The on-going, first-hand tale of a journey through medical oncology... and what happens after.

Saturday, April 6, 2013

Guest Post: Becoming a Caregiver - How My Wife and I Dealt With Cancer

The following blog post was written by Cameron Von St. James, and I am posting it here at his request. It is a story of hope, and struggle, and persistent love, and honesty in the face of bad news. For those of you that want to contact him, please consider his blog (

In sidebar news, I am still "NED" but we are monitoring my insides every six months via CT scan and I meet with my liver surgeon and/or oncologist every three months. For now, all systems are "go."

GUEST POST: "My wife has often said that she has no idea how hard it was for me when she was diagnosed with mesothelioma. I still remember that day like it was yesterday. It was three months after Heather gave birth to our daughter, Lily. Those three months were filled with hope and joy and happiness. All of that was stolen from our lives when Heather’s doctor looked at her and told her about her cancer. I remember wondering how we were going to get through this.

I was angry. I was so angry that sometimes I was only able to use profane language to communicate. I quickly realized, however, that I needed to gain control of my emotions and be strong for my wife. She needed someone with optimism and strength; she needed me to be her rock. It wasn’t easy for me, but I managed to do it. This time in our lives was very difficult and very busy. I was overwhelmed with all the responsibilities that I’d been given. I was working, taking care of my wife and daughter, making travel arrangements, and taking care of our pets and home. If it wasn’t for all the help our loved ones offered during this time, I’m not sure how I would have made it through.

Of everything we endured while my wife suffered from cancer, it was my two-month separation from Heather and Lily that was the most difficult on me. Lily was in South Dakota with Heather’s parents, while Heather and I were in Boston for her surgery. Heather left Boston and flew to South Dakota to be with Lily and her parents for her recovery immediately after her surgery. She needed the recovery time to prepare for her next phase of mesothelioma treatment: radiation and chemotherapy. Because I had to stay behind to work, I saw Heather and Lily only one time. It wasn’t an easy decision to make, but we had to do what was best for our family. Fortunately, we had Heather’s parents in our lives to help her with Lily and her recovery so that I could work to continue supporting our family.
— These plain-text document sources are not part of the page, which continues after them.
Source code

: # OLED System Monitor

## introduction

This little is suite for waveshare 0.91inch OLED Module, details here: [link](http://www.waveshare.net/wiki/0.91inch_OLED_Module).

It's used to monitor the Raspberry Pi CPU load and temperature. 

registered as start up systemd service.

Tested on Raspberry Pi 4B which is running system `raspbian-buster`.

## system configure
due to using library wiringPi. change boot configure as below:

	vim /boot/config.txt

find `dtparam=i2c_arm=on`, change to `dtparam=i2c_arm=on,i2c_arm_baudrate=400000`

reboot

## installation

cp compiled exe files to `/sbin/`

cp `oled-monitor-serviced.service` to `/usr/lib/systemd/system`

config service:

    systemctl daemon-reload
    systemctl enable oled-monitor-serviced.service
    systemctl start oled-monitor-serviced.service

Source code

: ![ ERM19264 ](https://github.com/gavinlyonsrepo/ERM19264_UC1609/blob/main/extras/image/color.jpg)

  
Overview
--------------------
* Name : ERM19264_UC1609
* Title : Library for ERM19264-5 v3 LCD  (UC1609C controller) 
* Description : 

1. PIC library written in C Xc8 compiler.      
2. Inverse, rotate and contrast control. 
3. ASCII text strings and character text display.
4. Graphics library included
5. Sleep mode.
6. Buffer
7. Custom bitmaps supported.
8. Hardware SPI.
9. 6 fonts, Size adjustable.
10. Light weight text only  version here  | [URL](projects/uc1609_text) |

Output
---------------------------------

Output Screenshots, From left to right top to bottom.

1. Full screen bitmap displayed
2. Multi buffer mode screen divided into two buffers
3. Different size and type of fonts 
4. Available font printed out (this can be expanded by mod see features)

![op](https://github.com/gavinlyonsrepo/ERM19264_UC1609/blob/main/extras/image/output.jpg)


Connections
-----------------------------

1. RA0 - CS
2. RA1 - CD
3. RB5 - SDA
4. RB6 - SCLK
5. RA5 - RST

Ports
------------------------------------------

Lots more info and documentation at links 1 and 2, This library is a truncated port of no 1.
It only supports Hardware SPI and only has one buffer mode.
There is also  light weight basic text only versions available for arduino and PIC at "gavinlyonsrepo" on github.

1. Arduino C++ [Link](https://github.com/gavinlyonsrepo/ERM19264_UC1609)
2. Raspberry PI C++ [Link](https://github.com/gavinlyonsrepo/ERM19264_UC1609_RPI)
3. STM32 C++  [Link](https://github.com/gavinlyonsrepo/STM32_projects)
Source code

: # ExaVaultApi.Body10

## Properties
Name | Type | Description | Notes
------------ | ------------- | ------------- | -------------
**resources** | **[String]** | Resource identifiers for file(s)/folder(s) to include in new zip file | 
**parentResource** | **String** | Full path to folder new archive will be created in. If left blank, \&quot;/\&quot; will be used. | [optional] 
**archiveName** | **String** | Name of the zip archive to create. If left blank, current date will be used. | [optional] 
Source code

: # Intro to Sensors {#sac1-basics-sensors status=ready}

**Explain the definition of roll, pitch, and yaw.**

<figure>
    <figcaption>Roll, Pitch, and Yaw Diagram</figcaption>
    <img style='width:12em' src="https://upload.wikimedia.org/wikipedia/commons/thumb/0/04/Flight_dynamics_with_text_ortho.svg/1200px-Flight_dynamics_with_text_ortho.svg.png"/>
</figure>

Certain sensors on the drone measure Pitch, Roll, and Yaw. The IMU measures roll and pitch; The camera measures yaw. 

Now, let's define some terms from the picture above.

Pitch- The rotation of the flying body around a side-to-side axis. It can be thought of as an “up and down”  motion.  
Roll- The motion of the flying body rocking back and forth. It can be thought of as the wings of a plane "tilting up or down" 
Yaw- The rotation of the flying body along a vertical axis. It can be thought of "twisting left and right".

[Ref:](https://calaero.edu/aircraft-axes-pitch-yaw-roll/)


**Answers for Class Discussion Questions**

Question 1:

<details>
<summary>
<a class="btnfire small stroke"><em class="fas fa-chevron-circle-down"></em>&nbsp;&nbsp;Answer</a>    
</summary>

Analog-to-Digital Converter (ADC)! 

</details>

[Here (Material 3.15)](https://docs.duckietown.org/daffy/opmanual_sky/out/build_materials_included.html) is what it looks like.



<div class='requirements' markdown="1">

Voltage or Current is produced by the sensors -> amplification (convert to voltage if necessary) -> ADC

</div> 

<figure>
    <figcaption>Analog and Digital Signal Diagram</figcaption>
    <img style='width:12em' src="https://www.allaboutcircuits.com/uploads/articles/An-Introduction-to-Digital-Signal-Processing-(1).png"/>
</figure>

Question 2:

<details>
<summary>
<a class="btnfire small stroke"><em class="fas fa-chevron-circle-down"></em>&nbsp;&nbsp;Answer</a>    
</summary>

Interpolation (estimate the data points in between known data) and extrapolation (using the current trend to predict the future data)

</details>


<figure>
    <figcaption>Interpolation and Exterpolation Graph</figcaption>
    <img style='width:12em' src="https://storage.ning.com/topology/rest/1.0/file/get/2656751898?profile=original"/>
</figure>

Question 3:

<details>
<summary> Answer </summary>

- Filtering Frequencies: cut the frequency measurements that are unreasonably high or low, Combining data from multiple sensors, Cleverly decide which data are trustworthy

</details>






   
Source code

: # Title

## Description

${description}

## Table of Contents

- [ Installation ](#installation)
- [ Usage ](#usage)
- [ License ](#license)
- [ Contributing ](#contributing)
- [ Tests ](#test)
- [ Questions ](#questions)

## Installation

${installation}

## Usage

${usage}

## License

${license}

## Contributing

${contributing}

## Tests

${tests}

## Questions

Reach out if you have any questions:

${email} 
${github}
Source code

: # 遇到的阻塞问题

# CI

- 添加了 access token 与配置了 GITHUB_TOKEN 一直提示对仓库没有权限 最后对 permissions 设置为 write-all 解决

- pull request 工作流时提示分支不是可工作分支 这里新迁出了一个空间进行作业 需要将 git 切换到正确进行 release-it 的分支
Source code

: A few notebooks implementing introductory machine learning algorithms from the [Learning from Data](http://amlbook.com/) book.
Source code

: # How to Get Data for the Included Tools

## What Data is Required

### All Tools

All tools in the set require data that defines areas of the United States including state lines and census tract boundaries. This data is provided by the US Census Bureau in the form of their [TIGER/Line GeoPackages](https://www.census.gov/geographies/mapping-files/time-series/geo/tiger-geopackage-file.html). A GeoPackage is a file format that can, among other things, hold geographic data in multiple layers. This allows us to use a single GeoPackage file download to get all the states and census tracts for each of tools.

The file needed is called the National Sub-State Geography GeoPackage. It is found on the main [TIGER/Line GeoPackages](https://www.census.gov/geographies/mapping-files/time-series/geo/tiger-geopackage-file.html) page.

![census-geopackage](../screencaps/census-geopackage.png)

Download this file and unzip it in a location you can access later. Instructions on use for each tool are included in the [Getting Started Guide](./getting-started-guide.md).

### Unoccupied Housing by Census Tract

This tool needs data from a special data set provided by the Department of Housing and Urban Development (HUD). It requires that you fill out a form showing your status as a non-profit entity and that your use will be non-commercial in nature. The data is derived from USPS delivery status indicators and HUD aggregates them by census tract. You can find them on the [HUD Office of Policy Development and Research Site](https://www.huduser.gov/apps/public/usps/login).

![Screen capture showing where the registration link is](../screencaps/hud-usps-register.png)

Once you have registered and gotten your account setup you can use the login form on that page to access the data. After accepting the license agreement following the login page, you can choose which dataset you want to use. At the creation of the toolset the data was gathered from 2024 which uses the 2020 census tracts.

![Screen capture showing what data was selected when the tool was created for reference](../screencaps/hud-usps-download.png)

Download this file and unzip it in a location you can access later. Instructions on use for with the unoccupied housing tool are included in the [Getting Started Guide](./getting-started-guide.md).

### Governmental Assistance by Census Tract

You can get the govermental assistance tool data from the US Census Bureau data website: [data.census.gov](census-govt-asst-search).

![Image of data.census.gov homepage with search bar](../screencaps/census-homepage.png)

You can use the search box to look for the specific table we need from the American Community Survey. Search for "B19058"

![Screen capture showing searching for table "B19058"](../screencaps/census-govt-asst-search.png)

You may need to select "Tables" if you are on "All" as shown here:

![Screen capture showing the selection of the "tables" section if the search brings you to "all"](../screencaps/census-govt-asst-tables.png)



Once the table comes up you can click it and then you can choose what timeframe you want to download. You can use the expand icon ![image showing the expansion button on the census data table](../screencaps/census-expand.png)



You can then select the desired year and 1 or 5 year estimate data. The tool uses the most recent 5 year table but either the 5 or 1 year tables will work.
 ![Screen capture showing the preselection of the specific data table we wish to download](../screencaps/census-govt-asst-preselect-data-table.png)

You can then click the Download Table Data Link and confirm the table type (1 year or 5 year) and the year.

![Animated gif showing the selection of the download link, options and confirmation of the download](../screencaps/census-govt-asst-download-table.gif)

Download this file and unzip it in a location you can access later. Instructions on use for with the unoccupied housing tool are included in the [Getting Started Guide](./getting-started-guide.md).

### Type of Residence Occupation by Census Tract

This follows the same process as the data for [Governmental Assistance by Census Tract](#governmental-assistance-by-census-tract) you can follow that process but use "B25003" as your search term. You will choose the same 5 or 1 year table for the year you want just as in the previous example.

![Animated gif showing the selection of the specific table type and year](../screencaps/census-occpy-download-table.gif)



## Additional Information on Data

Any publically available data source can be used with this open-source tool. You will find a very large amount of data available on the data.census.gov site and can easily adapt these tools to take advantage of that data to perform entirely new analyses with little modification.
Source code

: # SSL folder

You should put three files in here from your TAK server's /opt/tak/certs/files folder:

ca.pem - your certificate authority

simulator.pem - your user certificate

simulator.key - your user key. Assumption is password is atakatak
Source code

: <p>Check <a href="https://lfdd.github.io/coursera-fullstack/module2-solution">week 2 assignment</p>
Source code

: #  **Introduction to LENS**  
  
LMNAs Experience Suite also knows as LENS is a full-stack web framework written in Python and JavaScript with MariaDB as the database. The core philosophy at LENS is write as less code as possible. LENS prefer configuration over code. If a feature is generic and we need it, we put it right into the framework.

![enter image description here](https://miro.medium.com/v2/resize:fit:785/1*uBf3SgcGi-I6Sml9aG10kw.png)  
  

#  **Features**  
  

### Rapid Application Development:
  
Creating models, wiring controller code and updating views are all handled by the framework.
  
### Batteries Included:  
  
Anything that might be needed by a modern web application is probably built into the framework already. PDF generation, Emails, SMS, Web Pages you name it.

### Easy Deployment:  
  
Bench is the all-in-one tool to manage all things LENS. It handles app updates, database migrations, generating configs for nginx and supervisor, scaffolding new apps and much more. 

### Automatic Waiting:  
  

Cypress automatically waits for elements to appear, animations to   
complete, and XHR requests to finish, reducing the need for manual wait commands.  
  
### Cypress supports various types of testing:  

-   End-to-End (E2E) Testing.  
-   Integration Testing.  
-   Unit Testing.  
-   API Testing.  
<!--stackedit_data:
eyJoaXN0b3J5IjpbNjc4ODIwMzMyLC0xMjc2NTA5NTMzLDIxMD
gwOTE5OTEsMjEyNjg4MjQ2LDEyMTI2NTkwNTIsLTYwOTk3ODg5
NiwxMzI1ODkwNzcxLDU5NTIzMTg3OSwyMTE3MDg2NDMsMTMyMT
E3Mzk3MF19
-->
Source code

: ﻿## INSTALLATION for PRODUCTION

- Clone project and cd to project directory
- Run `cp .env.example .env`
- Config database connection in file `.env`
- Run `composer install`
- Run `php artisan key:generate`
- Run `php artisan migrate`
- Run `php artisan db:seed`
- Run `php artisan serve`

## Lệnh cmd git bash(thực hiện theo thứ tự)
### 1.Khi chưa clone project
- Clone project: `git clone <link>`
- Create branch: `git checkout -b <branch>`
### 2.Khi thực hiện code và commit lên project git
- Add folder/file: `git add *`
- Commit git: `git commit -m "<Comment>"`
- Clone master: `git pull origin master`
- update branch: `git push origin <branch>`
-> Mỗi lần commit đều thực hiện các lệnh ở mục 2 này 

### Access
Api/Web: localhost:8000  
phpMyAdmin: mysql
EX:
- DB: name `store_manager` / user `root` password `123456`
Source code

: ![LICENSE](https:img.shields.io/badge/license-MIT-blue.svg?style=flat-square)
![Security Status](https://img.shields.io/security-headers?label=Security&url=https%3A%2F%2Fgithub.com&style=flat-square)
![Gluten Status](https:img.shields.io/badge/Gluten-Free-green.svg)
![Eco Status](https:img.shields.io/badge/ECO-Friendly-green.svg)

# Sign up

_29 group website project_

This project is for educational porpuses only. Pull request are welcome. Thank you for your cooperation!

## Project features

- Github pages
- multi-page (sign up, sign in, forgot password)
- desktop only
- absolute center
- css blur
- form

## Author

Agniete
The one time I saw my wife and daughter was when I drove 11 hours in a snowstorm to see them. I left Friday after work and had to be home in time to go back to work on Monday morning. The trip was long, exhausting, and entirely too short. I was only able to spend Saturday and a few hours on Sunday morning with the two of them, before driving back home for work on Monday.

This was not an easy time in my life, but it was something I don’t look back on with regret. We were very fortunate to have the ability to make the decisions we made. All the help that was offered to us was invaluable, and it was because of this help that I was able to prioritize the many things that needed doing and help my family. What I learned most was that I had to accept help as it was offered to me. Without this help, I don’t know what we would have done.

When Heather first received her diagnosis, we learned that most mesothelioma patients typically have a life expectancy measured in months. It was difficult to hold on to hope when presented with information like that. However, my family stuck together and stayed strong, and Heather has defied the odds. After intense treatment and with a never-give-up attitude, months turned into years. Heather is here, healthy and cancer free, over six years later, and we couldn’t be more thankful for the second chance we’ve been given. Heather has been able to watch our daughter grow up, and our lives have returned to a state of relative normalcy. We hope that our story can be a source of hope and optimism for people currently struggling with cancer."